Require CS at Universities before K-12: Building a computational community for everyone

The argument made in Wired is an interesting one, and I partially buy it.  Are high school and elementary schools the right places to teach programming to everyone?  Does everyone at that level need to learn to program?  What are we giving up by teaching coding? Here’s one possible scenario, a negative one but a likely one:  We push CS into K-12 schools, but we can’t get everywhere.  The rich schools are getting it first, so we run out of money so that we get to all rich schools and no poor schools.  Computing education is now making larger the difference between the rich and the poor.

So is it wrong to teach a person to code? No. I don’t deny that coding is a useful skill to have in a modern ubiquitous computing society. It can help people personalize and understand the devices and services they use on a daily basis. It’s also good news that methods for teaching kids how to code are improving and becoming more effective, or that kids can ostensibly learn on their own when left to their own devices.
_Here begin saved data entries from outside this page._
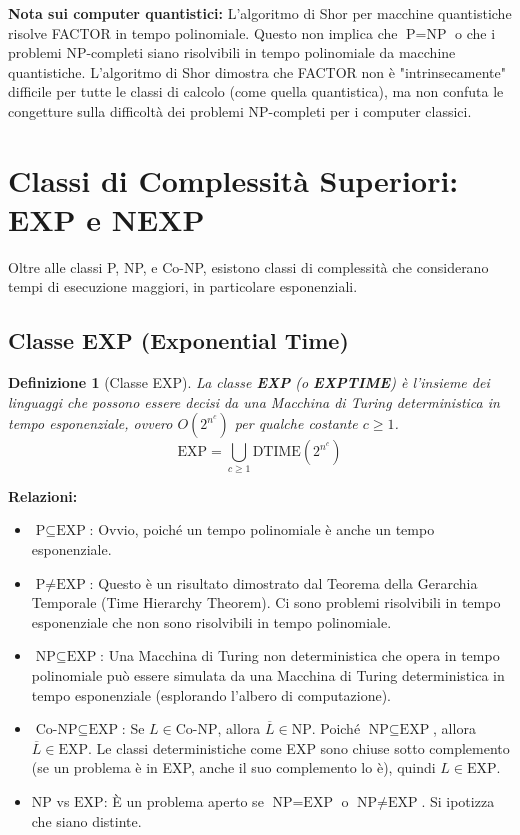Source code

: \documentclass[a4paper, 11pt]{book} %
\newtheorem{definition}[theorem]{Definizione}
\theoremstyle{definition}
\begin{document}
\textbf{Nota sui computer quantistici:} L'algoritmo di Shor per macchine quantistiche risolve FACTOR in tempo polinomiale. Questo non implica che $\text{P} = \text{NP}$ o che i problemi NP-completi siano risolvibili in tempo polinomiale da macchine quantistiche. L'algoritmo di Shor dimostra che FACTOR non è "intrinsecamente" difficile per tutte le classi di calcolo (come quella quantistica), ma non confuta le congetture sulla difficoltà dei problemi NP-completi per i computer classici.

\section{Classi di Complessità Superiori: EXP e NEXP}

Oltre alle classi P, NP, e Co-NP, esistono classi di complessità che considerano tempi di esecuzione maggiori, in particolare esponenziali.

\subsection{Classe EXP (Exponential Time)}
\begin{definition}[Classe EXP]
La classe \textbf{EXP} (o \textbf{EXPTIME}) è l'insieme dei linguaggi che possono essere decisi da una Macchina di Turing deterministica in tempo esponenziale, ovvero $O(2^{n^c})$ per qualche costante $c \ge 1$.
\[
\text{EXP} = \bigcup_{c \ge 1} \text{DTIME}(2^{n^c})
\]
\end{definition}

\textbf{Relazioni:}
\begin{itemize}
    \item $\text{P} \subseteq \text{EXP}$: Ovvio, poiché un tempo polinomiale è anche un tempo esponenziale.
    \item $\text{P} \neq \text{EXP}$: Questo è un risultato dimostrato dal Teorema della Gerarchia Temporale (Time Hierarchy Theorem). Ci sono problemi risolvibili in tempo esponenziale che non sono risolvibili in tempo polinomiale.
    \item $\text{NP} \subseteq \text{EXP}$: Una Macchina di Turing non deterministica che opera in tempo polinomiale può essere simulata da una Macchina di Turing deterministica in tempo esponenziale (esplorando l'albero di computazione).
    \item $\text{Co-NP} \subseteq \text{EXP}$: Se $L \in \text{Co-NP}$, allora $\overline{L} \in \text{NP}$. Poiché $\text{NP} \subseteq \text{EXP}$, allora $\overline{L} \in \text{EXP}$. Le classi deterministiche come EXP sono chiuse sotto complemento (se un problema è in EXP, anche il suo complemento lo è), quindi $L \in \text{EXP}$.
    \item $\text{NP}$ vs $\text{EXP}$: È un problema aperto se $\text{NP} = \text{EXP}$ o $\text{NP} \neq \text{EXP}$. Si ipotizza che siano distinte.
\end{itemize}
\end{document}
The problem is elevating coding to the level of a required or necessary ability. I believe that is a recipe for further technologically induced stratification. Before jumping on the everybody-must-code bandwagon, we have to look at the larger, societal effects — or else risk running headlong into an even wider inequality gap. For instance, the burden of adding coding to curricula ignores the fact that the English literacy rate in America is still abysmal: 45 million U.S. adults are “functionally illiterate” and “read below a 5th grade level,” according to data gathered by the Literacy Project Foundation. Almost half of all Americans read “so poorly that they are unable to perform simple tasks such as reading prescription drug labels.” The reading proficiency of Americans is much lower than most other developed countries, and it’s declining.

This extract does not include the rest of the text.